P2Forces — scalars/vectors, Newton's laws, momentum, force-extension

Notes

P2 Forces

Scalars and vectors

A scalar has magnitude only. A vector has both magnitude and direction.

ScalarsVectors
Speed, distance, mass, energy, time, temperatureVelocity, displacement, force, acceleration, momentum, weight

Vectors are represented by arrows: length shows magnitude, direction shows direction. To add vectors not in line, draw a scale diagram or use a right-angled triangle + Pythagoras.

Resolving vectors (Higher): split a vector into horizontal and vertical components.
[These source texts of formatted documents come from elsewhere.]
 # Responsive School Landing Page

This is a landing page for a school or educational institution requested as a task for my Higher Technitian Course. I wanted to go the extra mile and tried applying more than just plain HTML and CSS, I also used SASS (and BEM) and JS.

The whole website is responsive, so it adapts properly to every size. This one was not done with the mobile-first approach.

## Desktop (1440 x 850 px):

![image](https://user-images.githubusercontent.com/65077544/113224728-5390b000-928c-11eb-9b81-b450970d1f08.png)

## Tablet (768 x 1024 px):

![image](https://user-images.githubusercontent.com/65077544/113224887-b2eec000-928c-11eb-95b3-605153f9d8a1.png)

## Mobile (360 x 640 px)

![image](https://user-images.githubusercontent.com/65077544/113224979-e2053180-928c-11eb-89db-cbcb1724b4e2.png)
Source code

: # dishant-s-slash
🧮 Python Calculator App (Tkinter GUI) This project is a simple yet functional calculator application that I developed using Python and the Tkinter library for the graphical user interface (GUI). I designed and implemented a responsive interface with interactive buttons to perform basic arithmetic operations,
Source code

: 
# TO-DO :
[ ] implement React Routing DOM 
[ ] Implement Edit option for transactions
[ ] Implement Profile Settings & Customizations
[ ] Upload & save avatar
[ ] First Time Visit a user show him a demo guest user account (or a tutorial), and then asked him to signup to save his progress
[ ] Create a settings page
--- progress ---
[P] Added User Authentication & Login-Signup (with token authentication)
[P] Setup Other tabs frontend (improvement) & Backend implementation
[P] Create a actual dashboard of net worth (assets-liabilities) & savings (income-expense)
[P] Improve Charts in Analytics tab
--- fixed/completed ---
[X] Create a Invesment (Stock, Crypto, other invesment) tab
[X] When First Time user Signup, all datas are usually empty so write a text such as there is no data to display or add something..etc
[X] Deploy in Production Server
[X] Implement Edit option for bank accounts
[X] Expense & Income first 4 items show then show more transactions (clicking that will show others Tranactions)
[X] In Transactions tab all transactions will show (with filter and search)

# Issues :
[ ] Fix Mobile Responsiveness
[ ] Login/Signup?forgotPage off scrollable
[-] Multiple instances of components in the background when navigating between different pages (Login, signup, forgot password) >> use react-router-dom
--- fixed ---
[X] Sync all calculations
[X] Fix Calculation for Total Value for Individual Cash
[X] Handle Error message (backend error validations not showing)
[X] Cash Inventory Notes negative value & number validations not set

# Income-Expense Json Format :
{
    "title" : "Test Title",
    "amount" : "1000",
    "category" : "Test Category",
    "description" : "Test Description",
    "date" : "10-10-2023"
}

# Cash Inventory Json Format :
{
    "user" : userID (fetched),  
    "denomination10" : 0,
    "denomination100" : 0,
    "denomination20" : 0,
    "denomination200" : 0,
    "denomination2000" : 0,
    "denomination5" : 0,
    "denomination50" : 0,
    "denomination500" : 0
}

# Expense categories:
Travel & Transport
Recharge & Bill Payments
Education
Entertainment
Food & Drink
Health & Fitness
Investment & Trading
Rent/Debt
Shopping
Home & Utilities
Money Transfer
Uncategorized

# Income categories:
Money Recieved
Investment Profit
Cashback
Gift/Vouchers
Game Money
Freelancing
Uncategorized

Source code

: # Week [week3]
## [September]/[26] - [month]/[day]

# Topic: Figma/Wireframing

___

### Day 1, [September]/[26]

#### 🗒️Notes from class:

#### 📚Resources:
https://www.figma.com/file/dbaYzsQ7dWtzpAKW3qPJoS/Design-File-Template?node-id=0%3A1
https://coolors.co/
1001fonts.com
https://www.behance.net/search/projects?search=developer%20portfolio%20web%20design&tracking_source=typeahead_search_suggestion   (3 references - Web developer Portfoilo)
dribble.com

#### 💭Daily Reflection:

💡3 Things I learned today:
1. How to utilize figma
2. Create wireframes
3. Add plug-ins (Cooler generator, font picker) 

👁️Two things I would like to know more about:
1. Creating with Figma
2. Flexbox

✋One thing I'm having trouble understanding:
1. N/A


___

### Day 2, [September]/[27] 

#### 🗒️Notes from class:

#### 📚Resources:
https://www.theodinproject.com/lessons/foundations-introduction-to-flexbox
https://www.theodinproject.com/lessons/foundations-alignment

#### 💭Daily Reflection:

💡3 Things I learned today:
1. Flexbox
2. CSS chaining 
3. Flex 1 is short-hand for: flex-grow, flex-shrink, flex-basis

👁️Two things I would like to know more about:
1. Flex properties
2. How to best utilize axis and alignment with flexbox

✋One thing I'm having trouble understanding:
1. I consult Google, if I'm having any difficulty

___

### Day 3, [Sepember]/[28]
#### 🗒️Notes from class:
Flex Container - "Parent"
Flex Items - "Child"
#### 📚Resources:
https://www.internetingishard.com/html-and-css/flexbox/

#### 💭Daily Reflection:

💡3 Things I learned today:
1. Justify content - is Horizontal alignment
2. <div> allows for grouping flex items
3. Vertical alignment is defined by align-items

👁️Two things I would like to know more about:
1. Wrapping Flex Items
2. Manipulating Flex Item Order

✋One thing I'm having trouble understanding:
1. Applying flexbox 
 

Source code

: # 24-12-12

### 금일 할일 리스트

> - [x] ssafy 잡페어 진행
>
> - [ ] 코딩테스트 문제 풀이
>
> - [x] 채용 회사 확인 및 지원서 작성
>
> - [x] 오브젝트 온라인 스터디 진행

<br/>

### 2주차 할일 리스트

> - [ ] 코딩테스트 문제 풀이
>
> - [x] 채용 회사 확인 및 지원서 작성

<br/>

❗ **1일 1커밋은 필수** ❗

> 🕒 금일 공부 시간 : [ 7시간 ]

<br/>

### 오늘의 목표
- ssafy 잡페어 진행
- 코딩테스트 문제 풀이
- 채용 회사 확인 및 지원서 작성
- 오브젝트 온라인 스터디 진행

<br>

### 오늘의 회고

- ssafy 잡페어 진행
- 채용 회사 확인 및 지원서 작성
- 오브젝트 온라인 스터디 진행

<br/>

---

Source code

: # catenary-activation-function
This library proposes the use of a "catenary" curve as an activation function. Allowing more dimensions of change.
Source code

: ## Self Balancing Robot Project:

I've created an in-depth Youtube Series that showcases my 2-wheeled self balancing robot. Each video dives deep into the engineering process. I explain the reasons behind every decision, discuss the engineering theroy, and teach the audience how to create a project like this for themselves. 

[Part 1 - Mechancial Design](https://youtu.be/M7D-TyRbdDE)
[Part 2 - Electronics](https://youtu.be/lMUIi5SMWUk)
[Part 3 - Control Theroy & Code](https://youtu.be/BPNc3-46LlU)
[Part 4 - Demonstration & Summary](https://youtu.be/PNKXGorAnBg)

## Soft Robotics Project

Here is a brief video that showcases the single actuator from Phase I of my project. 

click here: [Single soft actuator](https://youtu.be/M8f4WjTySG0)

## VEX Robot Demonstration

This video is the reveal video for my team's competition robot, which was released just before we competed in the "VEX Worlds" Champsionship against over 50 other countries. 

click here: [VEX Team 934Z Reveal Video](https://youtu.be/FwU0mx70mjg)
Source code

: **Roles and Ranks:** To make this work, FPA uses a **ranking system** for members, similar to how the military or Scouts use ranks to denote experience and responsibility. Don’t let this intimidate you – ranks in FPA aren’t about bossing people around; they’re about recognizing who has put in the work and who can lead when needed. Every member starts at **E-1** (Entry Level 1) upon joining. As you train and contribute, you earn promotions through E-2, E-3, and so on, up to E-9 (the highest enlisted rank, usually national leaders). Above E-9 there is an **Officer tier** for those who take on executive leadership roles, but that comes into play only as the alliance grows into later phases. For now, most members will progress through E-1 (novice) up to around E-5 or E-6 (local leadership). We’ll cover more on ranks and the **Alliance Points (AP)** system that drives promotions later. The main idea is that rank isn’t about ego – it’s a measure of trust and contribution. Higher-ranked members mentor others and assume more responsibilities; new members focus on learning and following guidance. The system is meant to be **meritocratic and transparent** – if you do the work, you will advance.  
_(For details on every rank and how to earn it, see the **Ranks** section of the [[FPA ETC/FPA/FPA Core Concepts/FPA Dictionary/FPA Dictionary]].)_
  • F_x = F cos θ (horizontal component)
  • F_y = F sin θ (vertical component)

Forces and Newton's laws

Newton's 1st Law: An object remains at rest or moves at constant velocity unless acted on by a resultant force.

Newton's 2nd Law:

F = ma

where F = resultant force (N), m = mass (kg), a = acceleration (m/s²).

Weight: W = mg where g = 10 N/kg (or 9.8 N/kg if specified).

Newton's 3rd Law: When object A exerts a force on object B, object B exerts an equal and opposite force on object A (same type, same line of action, but opposite direction).

Free body diagrams

Draw a dot representing the object. Draw all forces as arrows from the dot, labelled with magnitude and direction. Check whether the resultant is zero (equilibrium) or non-zero (acceleration).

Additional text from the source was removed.